DATA SHOWN:
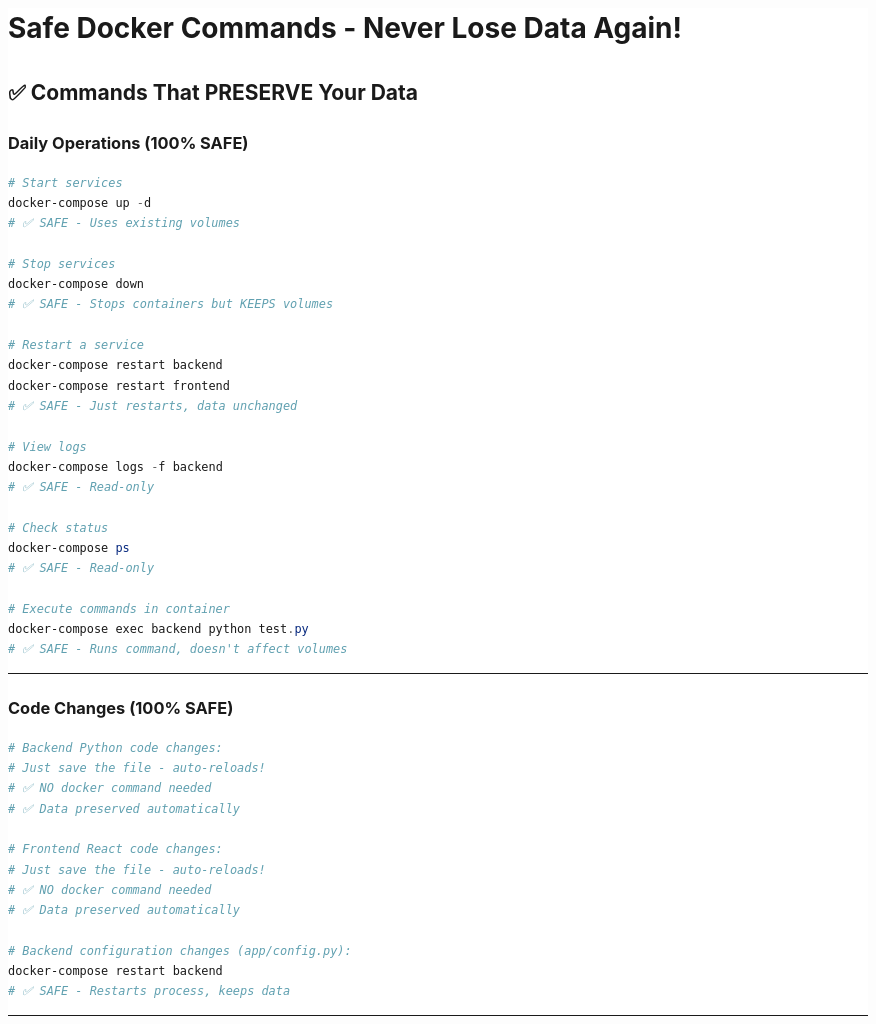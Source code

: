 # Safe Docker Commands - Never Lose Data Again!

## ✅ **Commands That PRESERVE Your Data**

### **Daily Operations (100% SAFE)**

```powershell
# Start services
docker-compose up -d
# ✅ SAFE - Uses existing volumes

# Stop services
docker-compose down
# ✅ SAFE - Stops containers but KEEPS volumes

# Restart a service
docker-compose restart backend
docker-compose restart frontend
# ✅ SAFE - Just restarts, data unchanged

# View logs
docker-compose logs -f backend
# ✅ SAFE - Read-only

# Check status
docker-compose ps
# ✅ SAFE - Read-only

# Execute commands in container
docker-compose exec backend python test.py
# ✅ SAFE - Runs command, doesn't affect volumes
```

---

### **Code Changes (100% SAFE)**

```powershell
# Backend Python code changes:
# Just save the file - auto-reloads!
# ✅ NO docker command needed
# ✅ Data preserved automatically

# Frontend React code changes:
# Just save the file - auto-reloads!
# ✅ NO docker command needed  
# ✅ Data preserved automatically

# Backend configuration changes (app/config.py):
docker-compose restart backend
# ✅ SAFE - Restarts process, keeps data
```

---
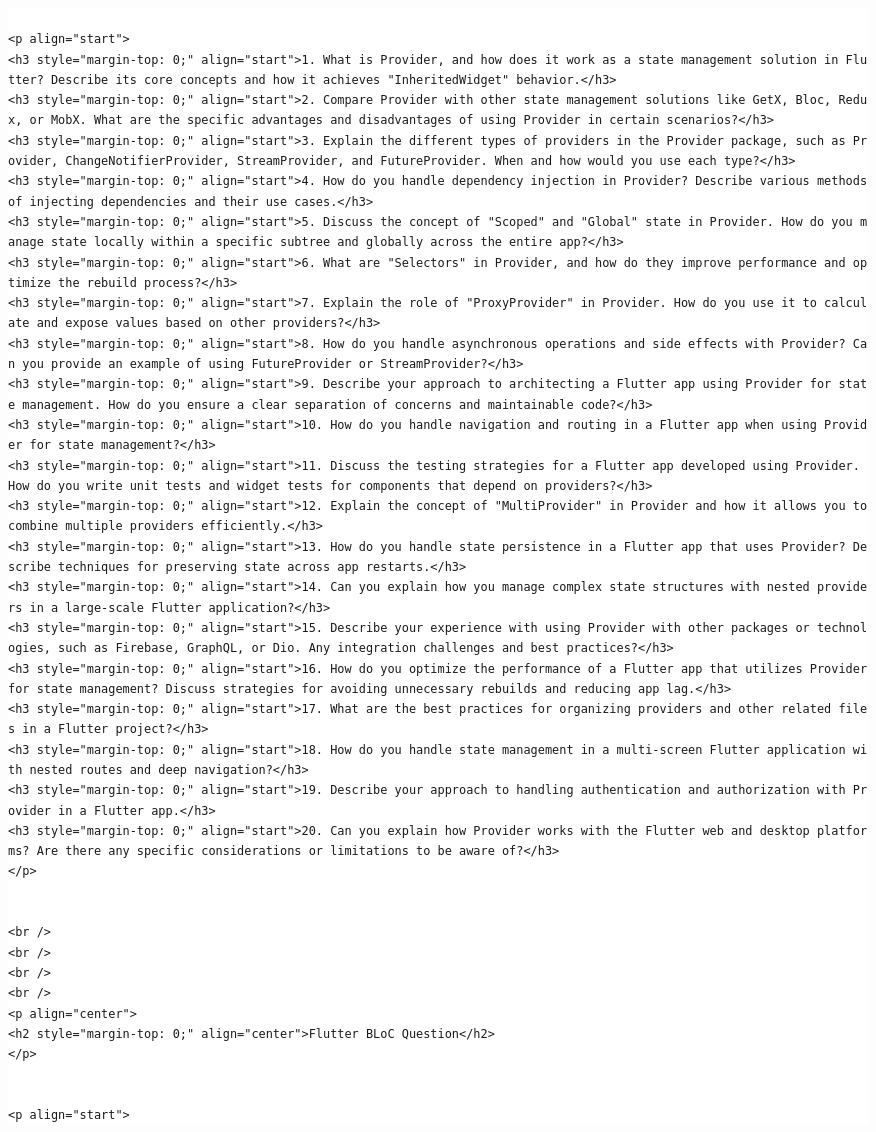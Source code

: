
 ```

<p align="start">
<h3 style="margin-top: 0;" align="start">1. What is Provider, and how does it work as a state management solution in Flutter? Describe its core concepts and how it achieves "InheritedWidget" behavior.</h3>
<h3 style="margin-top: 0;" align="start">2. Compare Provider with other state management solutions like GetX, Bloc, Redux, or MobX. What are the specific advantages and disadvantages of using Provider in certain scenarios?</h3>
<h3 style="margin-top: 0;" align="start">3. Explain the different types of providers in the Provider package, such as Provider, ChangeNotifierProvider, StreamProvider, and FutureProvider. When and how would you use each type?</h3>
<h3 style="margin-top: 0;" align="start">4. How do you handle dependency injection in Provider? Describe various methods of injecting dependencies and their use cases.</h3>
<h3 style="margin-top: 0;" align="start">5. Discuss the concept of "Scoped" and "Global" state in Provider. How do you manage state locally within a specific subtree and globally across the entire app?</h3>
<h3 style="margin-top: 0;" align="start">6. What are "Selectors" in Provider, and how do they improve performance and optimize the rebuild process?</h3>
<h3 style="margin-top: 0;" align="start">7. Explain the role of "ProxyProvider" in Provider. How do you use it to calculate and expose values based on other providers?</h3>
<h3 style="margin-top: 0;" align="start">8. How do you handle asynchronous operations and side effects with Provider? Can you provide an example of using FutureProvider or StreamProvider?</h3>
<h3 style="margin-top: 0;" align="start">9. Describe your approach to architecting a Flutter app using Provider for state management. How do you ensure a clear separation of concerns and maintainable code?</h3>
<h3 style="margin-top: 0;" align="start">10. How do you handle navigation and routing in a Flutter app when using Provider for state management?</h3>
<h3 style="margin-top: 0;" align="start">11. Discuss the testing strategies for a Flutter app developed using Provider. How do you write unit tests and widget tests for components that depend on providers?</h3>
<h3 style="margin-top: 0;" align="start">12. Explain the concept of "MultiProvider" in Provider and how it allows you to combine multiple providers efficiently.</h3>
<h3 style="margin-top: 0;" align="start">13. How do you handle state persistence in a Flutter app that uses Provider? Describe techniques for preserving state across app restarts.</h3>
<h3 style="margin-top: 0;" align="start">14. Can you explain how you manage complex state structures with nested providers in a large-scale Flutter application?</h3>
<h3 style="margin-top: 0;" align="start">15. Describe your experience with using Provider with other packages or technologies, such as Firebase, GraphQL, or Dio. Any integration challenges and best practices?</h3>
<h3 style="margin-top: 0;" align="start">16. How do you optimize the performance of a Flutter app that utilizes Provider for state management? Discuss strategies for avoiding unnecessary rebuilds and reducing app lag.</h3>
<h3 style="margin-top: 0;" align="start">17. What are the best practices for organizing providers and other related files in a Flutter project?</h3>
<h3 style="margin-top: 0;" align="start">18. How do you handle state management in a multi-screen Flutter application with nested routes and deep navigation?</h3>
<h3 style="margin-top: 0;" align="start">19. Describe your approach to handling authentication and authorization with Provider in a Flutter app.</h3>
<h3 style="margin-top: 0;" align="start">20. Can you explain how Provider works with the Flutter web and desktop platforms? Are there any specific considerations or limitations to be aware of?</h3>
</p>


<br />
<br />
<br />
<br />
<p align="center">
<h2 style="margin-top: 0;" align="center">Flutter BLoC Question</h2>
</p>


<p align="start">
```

TASK DIRECTIONS: Verbatim copy, images excluded: transcribe all the entries above.

WRITTEN ANSWER:
Source code

: # Safe Docker Commands - Never Lose Data Again!

## ✅ **Commands That PRESERVE Your Data**

### **Daily Operations (100% SAFE)**

```powershell
# Start services
docker-compose up -d
# ✅ SAFE - Uses existing volumes

# Stop services
docker-compose down
# ✅ SAFE - Stops containers but KEEPS volumes

# Restart a service
docker-compose restart backend
docker-compose restart frontend
# ✅ SAFE - Just restarts, data unchanged

# View logs
docker-compose logs -f backend
# ✅ SAFE - Read-only

# Check status
docker-compose ps
# ✅ SAFE - Read-only

# Execute commands in container
docker-compose exec backend python test.py
# ✅ SAFE - Runs command, doesn't affect volumes
```

---

### **Code Changes (100% SAFE)**

```powershell
# Backend Python code changes:
# Just save the file - auto-reloads!
# ✅ NO docker command needed
# ✅ Data preserved automatically

# Frontend React code changes:
# Just save the file - auto-reloads!
# ✅ NO docker command needed  
# ✅ Data preserved automatically

# Backend configuration changes (app/config.py):
docker-compose restart backend
# ✅ SAFE - Restarts process, keeps data
```

---
Source code

:
 ```

<p align="start">
<h3 style="margin-top: 0;" align="start">1. What is Provider, and how does it work as a state management solution in Flutter? Describe its core concepts and how it achieves "InheritedWidget" behavior.</h3>
<h3 style="margin-top: 0;" align="start">2. Compare Provider with other state management solutions like GetX, Bloc, Redux, or MobX. What are the specific advantages and disadvantages of using Provider in certain scenarios?</h3>
<h3 style="margin-top: 0;" align="start">3. Explain the different types of providers in the Provider package, such as Provider, ChangeNotifierProvider, StreamProvider, and FutureProvider. When and how would you use each type?</h3>
<h3 style="margin-top: 0;" align="start">4. How do you handle dependency injection in Provider? Describe various methods of injecting dependencies and their use cases.</h3>
<h3 style="margin-top: 0;" align="start">5. Discuss the concept of "Scoped" and "Global" state in Provider. How do you manage state locally within a specific subtree and globally across the entire app?</h3>
<h3 style="margin-top: 0;" align="start">6. What are "Selectors" in Provider, and how do they improve performance and optimize the rebuild process?</h3>
<h3 style="margin-top: 0;" align="start">7. Explain the role of "ProxyProvider" in Provider. How do you use it to calculate and expose values based on other providers?</h3>
<h3 style="margin-top: 0;" align="start">8. How do you handle asynchronous operations and side effects with Provider? Can you provide an example of using FutureProvider or StreamProvider?</h3>
<h3 style="margin-top: 0;" align="start">9. Describe your approach to architecting a Flutter app using Provider for state management. How do you ensure a clear separation of concerns and maintainable code?</h3>
<h3 style="margin-top: 0;" align="start">10. How do you handle navigation and routing in a Flutter app when using Provider for state management?</h3>
<h3 style="margin-top: 0;" align="start">11. Discuss the testing strategies for a Flutter app developed using Provider. How do you write unit tests and widget tests for components that depend on providers?</h3>
<h3 style="margin-top: 0;" align="start">12. Explain the concept of "MultiProvider" in Provider and how it allows you to combine multiple providers efficiently.</h3>
<h3 style="margin-top: 0;" align="start">13. How do you handle state persistence in a Flutter app that uses Provider? Describe techniques for preserving state across app restarts.</h3>
<h3 style="margin-top: 0;" align="start">14. Can you explain how you manage complex state structures with nested providers in a large-scale Flutter application?</h3>
<h3 style="margin-top: 0;" align="start">15. Describe your experience with using Provider with other packages or technologies, such as Firebase, GraphQL, or Dio. Any integration challenges and best practices?</h3>
<h3 style="margin-top: 0;" align="start">16. How do you optimize the performance of a Flutter app that utilizes Provider for state management? Discuss strategies for avoiding unnecessary rebuilds and reducing app lag.</h3>
<h3 style="margin-top: 0;" align="start">17. What are the best practices for organizing providers and other related files in a Flutter project?</h3>
<h3 style="margin-top: 0;" align="start">18. How do you handle state management in a multi-screen Flutter application with nested routes and deep navigation?</h3>
<h3 style="margin-top: 0;" align="start">19. Describe your approach to handling authentication and authorization with Provider in a Flutter app.</h3>
<h3 style="margin-top: 0;" align="start">20. Can you explain how Provider works with the Flutter web and desktop platforms? Are there any specific considerations or limitations to be aware of?</h3>
</p>


<br />
<br />
<br />
<br />
<p align="center">
<h2 style="margin-top: 0;" align="center">Flutter BLoC Question</h2>
</p>


<p align="start">
```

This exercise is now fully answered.